What you need to do >>
Search the records for the word "ellipse" and copy every line in which it occurs.

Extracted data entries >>
[Start of Attachment]
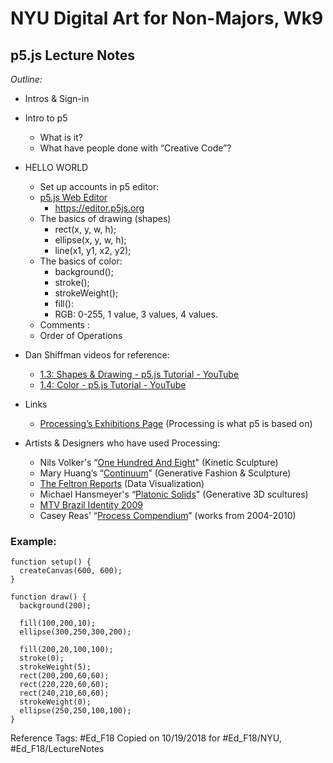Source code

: # NYU Digital Art for Non-Majors, Wk9
## p5.js Lecture Notes

_Outline:_
* Intros & Sign-in
* Intro to p5
	* What is it?
	* What have people done with “Creative Code”?
* HELLO WORLD
	* Set up accounts in p5 editor:
	* [p5.js Web Editor](https://editor.p5js.org)
		* https://editor.p5js.org
	* The basics of drawing (shapes)
		* rect(x, y, w, h);
		* ellipse(x, y, w, h);
		* line(x1, y1, x2, y2);
	* The basics of color:
		* background();
		* stroke();
		* strokeWeight();
		* fill():
		* RGB: 0-255, 1 value, 3 values, 4 values.
	* Comments : 
	* Order of Operations

* Dan Shiffman videos for reference:
	* [1.3: Shapes & Drawing - p5.js Tutorial - YouTube](https://www.youtube.com/watch?v=c3TeLi6Ns1E&index=3&list=PLRqwX-V7Uu6Zy51Q-x9tMWIv9cueOFTFA)
	* [1.4: Color - p5.js Tutorial - YouTube](https://www.youtube.com/watch?v=riiJTF5-N7c&index=4&list=PLRqwX-V7Uu6Zy51Q-x9tMWIv9cueOFTFA)
* Links
	* [Processing’s Exhibitions Page](https://processing.org/exhibition/) (Processing is what p5 is based on)
* Artists & Designers who have used Processing:
	* Nils Volker's “[One Hundred And Eight](http://nilsvoelker.com/content/onehundredandeight/index.html)" (Kinetic Sculpture)
	* Mary Huang’s “[Continuum](http://www.rhymeandreasoncreative.com/portfolio/index.php?project=continuum)” (Generative Fashion & Sculpture)
	* [The Feltron Reports](http://feltron.com/FAR11.html) (Data Visualization)
	* Michael Hansmeyer's “[Platonic Solids](http://www.michael-hansmeyer.com/platonic-solids#1)" (Generative 3D scultures)
	* [MTV Brazil Identity 2009](http://dmtr.org/mtv_rewind/)
	* Casey Reas’ “[Process Compendium](https://vimeo.com/22955812)” (works from 2004-2010)



### Example:
```
function setup() {
  createCanvas(600, 600);
}

function draw() {
  background(200);
  
  fill(100,200,10);
  ellipse(300,250,300,200);
  
  fill(200,20,100,100);
  stroke(0);
  strokeWeight(5);
  rect(200,200,60,60);
  rect(220,220,60,60);
  rect(240,210,60,60);
  strokeWeight(0);
  ellipse(250,250,100,100);
}
```


Reference Tags:
#Ed_F18 Copied on 10/19/2018 for #Ed_F18/NYU, #Ed_F18/LectureNotes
[End of Attachment]
Solution below >>
		* ellipse(x, y, w, h);
  ellipse(300,250,300,200);
  ellipse(250,250,100,100);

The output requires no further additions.